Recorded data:
—————

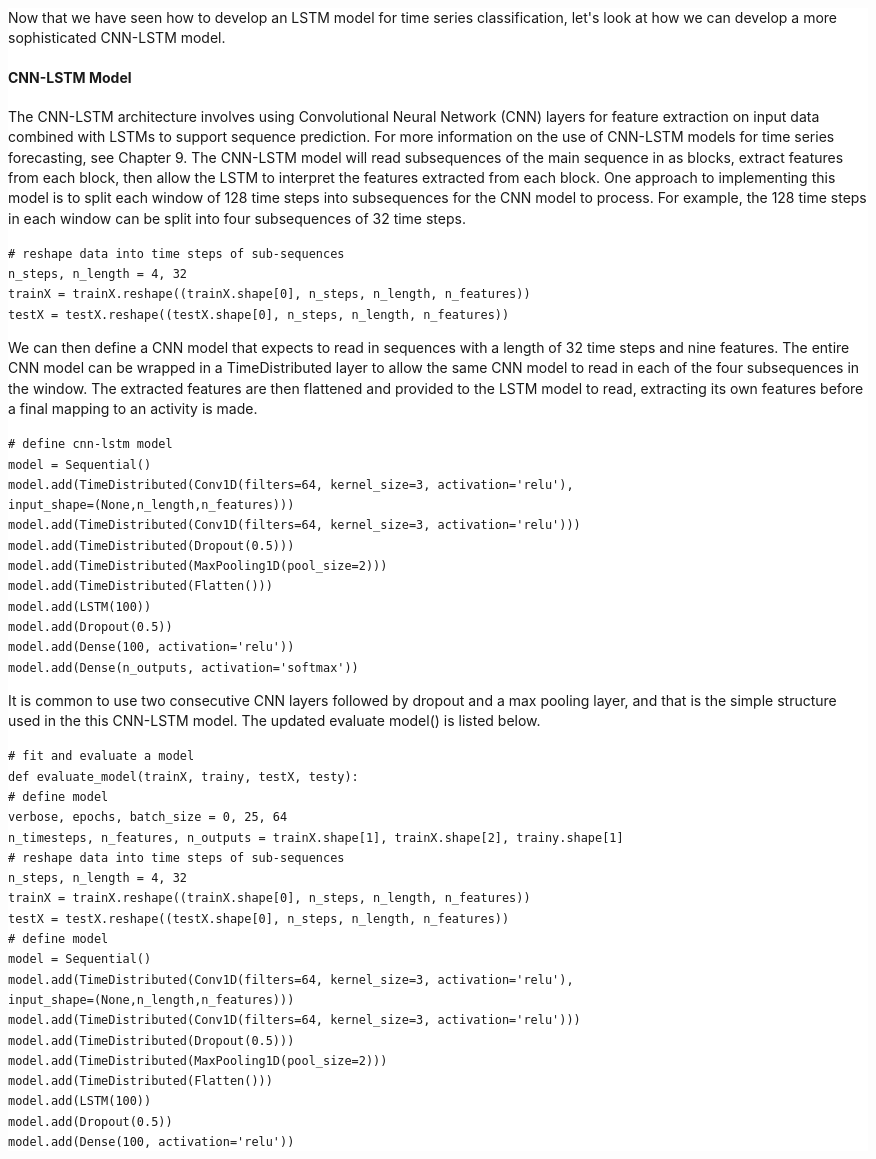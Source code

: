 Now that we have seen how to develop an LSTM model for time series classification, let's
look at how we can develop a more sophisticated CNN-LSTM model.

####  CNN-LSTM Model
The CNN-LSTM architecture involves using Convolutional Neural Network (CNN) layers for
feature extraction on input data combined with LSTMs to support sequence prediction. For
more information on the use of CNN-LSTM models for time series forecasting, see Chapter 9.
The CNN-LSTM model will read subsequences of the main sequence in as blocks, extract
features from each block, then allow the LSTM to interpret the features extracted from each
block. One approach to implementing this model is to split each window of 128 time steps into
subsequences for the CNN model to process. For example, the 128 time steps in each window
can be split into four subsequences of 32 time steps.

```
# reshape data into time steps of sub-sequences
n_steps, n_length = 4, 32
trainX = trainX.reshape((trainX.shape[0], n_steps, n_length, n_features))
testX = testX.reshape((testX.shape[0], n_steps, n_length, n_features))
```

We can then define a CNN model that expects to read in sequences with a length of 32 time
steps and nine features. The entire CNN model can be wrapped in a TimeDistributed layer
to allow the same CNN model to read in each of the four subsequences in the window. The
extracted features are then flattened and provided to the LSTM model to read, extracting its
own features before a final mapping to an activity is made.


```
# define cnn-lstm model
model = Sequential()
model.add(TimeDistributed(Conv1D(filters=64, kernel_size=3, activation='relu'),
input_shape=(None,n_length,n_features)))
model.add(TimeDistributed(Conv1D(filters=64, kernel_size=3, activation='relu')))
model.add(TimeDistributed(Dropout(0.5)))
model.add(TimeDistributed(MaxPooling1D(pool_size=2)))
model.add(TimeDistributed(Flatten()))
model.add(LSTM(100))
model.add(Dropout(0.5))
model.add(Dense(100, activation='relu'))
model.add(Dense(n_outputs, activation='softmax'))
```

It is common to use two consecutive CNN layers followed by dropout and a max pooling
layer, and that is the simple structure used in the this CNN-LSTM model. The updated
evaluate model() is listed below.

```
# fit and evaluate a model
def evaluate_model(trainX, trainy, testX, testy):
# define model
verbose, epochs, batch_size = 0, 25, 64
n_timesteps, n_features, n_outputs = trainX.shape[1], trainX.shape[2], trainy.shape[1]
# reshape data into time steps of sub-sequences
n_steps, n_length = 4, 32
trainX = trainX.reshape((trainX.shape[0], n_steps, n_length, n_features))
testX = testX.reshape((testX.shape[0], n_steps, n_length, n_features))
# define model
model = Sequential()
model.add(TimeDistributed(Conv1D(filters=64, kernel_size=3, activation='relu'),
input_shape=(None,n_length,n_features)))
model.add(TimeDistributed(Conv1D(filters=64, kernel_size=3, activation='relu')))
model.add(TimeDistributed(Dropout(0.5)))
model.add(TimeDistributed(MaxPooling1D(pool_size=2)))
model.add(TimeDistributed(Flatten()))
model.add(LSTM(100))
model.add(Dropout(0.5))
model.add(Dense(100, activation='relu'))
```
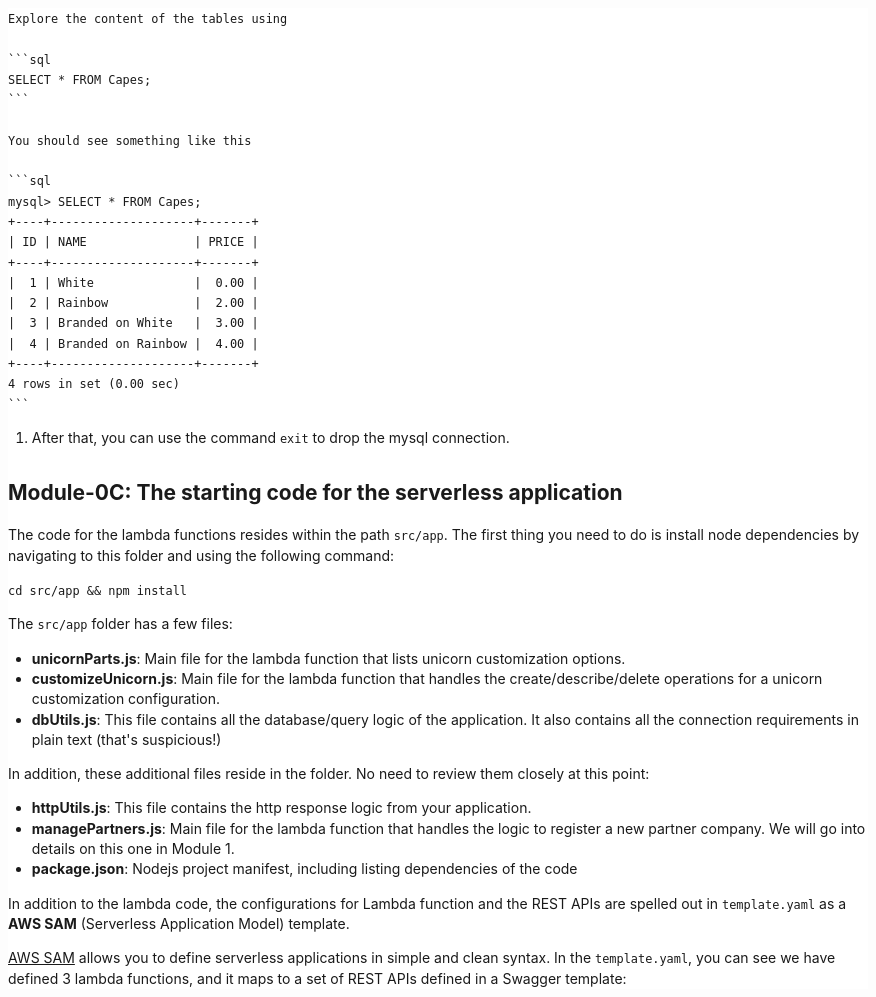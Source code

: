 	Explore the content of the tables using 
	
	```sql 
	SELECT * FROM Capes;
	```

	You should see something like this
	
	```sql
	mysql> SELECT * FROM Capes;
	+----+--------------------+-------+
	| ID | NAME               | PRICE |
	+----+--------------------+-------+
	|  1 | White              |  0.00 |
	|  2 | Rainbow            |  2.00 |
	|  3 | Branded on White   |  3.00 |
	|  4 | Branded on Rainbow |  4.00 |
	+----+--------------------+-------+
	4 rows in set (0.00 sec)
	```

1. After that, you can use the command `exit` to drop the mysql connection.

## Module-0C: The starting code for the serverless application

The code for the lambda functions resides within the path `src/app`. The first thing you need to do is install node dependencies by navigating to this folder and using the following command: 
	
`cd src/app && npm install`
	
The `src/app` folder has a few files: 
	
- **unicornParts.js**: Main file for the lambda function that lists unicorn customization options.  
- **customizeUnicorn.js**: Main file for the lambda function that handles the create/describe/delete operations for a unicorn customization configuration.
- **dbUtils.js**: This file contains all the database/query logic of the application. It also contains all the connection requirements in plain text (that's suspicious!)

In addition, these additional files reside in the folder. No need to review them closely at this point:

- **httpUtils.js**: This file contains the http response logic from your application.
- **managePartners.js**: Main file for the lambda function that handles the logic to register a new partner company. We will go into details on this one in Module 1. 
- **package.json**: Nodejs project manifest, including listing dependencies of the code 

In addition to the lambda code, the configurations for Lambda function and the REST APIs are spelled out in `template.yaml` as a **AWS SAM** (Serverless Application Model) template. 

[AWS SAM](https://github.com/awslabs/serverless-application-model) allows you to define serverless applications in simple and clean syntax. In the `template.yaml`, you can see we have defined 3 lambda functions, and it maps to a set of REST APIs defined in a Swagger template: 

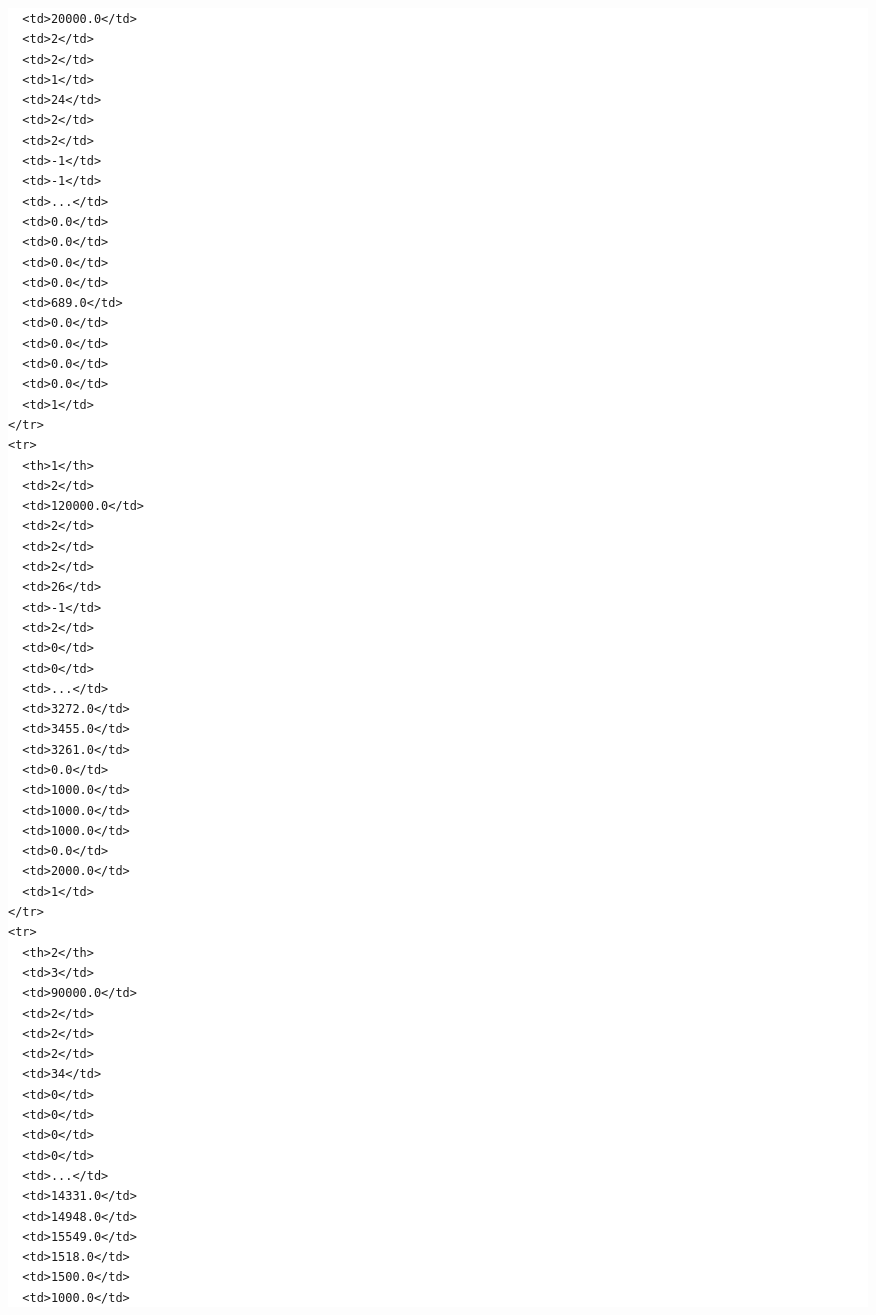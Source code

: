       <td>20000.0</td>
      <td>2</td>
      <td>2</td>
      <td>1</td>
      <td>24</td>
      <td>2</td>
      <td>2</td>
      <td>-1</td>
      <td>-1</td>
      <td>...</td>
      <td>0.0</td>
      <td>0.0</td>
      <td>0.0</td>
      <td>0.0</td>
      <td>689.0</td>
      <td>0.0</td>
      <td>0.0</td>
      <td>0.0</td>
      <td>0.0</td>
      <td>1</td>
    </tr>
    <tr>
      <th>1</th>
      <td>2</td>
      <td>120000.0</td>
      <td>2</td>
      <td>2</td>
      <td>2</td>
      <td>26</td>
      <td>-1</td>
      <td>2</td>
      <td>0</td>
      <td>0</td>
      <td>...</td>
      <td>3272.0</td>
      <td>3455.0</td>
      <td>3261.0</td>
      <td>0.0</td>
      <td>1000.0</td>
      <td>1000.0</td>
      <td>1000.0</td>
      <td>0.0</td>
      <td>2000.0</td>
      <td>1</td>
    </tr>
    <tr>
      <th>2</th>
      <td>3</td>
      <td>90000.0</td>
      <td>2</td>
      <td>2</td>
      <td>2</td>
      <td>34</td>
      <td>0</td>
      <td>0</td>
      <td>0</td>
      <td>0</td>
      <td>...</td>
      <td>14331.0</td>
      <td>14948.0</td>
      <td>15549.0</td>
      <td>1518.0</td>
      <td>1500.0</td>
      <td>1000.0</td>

—————

Reproduce, exactly as they stand in the data above, the lines from the one that holds "1. After that, you" to the one that holds "- **httpUtils.js**: This", inclusive.

» Result:
1. After that, you can use the command `exit` to drop the mysql connection.

## Module-0C: The starting code for the serverless application

The code for the lambda functions resides within the path `src/app`. The first thing you need to do is install node dependencies by navigating to this folder and using the following command: 
	
`cd src/app && npm install`
	
The `src/app` folder has a few files: 
	
- **unicornParts.js**: Main file for the lambda function that lists unicorn customization options.  
- **customizeUnicorn.js**: Main file for the lambda function that handles the create/describe/delete operations for a unicorn customization configuration.
- **dbUtils.js**: This file contains all the database/query logic of the application. It also contains all the connection requirements in plain text (that's suspicious!)

In addition, these additional files reside in the folder. No need to review them closely at this point:

- **httpUtils.js**: This file contains the http response logic from your application.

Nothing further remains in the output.